It is debatable how much of this Flückinger and the four other members of the Austrian military detachment actually witnessed. They did not enter the graveyard until at least midday, which would have left them only five hours or so to examine 17 corpses. Not only that, but human remains do not burn easily. The cremation of a single body (much less a dozen) would have been a daunting task, even if some were newborns. Then the pyres would have to cool before the ashes could be gathered. Darkness was surely falling, and the gypsies may already have begun their gruesome work.

Having just sanctioned this mass desecration, the Austrians were doubtless eager to depart. Perhaps they would find an old Ottoman caravanserai somewhere along their return route to Belgrade. Or perhaps they stayed in the village instead, watching the massive pyres roar throughout the night, the severed heads rolling about as the burning wood shifted and settled. After what they had just seen and heard, it would be understandable if they chose not to return through that dark forest by night.

FALLACIOUS FICTIONS OF HUMAN FANTASY

Back in Belgrade, Flückinger dutifully prepared his report. “Visum et Repertum”—“Seen and Discovered”—was sealed and notarized by the surgeon, his two medical associates, and the two regular officers. They further attested that all that had been observed “in the matter of vampires…is in every way truthful and has been undertaken, observed, and examined in our own presence.” It was dated January 26, 1732, and dispatched to Hapsburg emperor Charles VI.
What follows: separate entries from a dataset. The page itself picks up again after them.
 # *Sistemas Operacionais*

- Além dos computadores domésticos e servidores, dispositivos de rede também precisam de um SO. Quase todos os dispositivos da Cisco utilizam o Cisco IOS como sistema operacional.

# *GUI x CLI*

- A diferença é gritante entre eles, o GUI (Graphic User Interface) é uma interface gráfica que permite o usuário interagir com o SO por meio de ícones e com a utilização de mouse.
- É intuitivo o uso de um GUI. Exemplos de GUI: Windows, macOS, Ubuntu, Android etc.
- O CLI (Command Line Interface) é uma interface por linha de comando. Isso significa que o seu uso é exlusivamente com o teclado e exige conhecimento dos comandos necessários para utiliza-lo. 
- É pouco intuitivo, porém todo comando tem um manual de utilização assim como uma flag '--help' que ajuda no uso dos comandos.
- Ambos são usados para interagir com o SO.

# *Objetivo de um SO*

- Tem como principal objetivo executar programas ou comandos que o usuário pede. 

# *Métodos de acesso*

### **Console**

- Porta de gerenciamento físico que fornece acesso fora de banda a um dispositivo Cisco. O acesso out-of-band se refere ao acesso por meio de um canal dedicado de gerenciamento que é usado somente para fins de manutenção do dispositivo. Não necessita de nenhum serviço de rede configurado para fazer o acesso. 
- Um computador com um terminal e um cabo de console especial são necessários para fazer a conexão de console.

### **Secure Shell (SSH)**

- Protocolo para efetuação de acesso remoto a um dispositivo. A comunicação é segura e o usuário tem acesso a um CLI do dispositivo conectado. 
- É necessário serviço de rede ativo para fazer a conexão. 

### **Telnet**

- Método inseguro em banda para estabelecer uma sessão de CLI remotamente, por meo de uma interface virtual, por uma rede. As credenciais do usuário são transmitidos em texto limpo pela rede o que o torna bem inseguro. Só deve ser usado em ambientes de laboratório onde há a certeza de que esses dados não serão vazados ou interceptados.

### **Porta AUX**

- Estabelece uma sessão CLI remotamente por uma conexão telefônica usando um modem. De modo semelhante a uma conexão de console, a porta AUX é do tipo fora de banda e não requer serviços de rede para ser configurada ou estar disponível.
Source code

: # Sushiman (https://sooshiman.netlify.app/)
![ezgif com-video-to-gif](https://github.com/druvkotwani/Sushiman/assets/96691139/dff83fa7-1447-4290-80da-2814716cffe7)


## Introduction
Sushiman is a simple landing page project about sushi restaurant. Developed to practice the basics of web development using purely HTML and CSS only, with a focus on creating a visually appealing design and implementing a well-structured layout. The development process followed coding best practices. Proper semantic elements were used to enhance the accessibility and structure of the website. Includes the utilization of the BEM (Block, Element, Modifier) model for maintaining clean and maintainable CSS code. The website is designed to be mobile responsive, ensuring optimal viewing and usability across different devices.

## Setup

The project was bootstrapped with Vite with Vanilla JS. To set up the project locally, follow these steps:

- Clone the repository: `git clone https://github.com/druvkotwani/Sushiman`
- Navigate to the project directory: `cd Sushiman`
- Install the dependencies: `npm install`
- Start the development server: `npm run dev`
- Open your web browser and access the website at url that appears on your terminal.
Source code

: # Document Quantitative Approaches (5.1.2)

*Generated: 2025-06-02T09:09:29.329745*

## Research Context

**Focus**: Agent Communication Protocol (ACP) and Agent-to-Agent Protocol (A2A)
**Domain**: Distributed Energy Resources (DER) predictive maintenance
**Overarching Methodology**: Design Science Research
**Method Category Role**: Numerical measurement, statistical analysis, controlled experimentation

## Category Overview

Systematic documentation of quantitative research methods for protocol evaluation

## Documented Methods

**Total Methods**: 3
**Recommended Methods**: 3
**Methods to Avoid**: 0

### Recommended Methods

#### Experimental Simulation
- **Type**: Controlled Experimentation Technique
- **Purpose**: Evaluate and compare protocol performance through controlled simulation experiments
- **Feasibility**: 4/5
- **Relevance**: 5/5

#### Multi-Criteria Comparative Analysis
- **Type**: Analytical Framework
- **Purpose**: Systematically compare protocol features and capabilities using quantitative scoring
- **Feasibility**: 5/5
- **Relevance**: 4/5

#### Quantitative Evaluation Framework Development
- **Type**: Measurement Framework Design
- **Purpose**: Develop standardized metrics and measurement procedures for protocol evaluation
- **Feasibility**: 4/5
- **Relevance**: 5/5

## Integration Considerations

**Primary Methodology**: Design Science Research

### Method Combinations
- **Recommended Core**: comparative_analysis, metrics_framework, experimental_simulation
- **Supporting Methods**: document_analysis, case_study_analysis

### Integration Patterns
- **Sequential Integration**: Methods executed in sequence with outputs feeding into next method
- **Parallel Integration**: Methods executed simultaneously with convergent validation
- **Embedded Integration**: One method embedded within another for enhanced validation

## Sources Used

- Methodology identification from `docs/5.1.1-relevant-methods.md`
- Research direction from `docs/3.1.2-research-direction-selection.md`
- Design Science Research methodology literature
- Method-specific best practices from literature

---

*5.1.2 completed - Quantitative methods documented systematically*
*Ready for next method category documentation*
Within weeks of being reprinted in a Nuremberg scientific journal, “Visum et Repertum” became a surprise best seller at the 1732 Leipzig Book Fair.

Not that stories about revenants—those returned from the dead—were new; reports of vampire eruptions had been regular features of central and eastern European life for years. But “Visum et Repertum” was not just another compendium of fantastic tales; there was no fiendish corpse in it. Rather, as a report of scientific observations, it appealed to Enlightenment scholars precisely because Flückinger’s conclusions amounted to a medical acknowledgment that a phenomenon called vampirism might exist. It thus kindled a fierce debate throughout the German academic and medical establishment.

Suddenly Arnold Paole and Stanoika were on lips from Leipzig to London. Newsstands carried copies of “Dissertatio de Vampyris Serviensibus” (“On the Serbian Vampires”), “Dissertationes de Masticatione Mortuorum” (“On the Chewing Dead”), “Dissertatio de Cadauveribus Sanguisugis” (“On the Bloodsucking Dead”), and so on. At least 14 treatises and 4 dissertations on the subject were published within a year or two of “Visum et Repertum.”

Smelling sensational copy, journalists quickly picked up on the trend as well, and the word vampire began to infiltrate western European languages. It appeared in Britain, for example, in the March 11, 1732, London Journal— mere weeks after Flückinger returned to Belgrade. Two months later, the May 20 issue of The Craftsman described a dispute “between a grave Doctor of Physick and a beautiful young Lady, an Admirer of strange Occurrences. The Doctor ridicul’d such romantick Stories, as common Artifices of News-writers to fill up their Papers; The Lady insisted on the Truth of this Relation; which stood attested by unexceptionable Witnesses….”

That typified the public reaction to the vampire madness: It was either peasant superstition, or it was chillingly true. According to English novelist Horace Walpole, King George II was a confirmed believer, while in 1750, one Constantino Grimaldi of Italy claimed that no vampires were found where peasants drank wine; according to him, they existed only in countries “where beer, this unhealthy drink, is widespread.”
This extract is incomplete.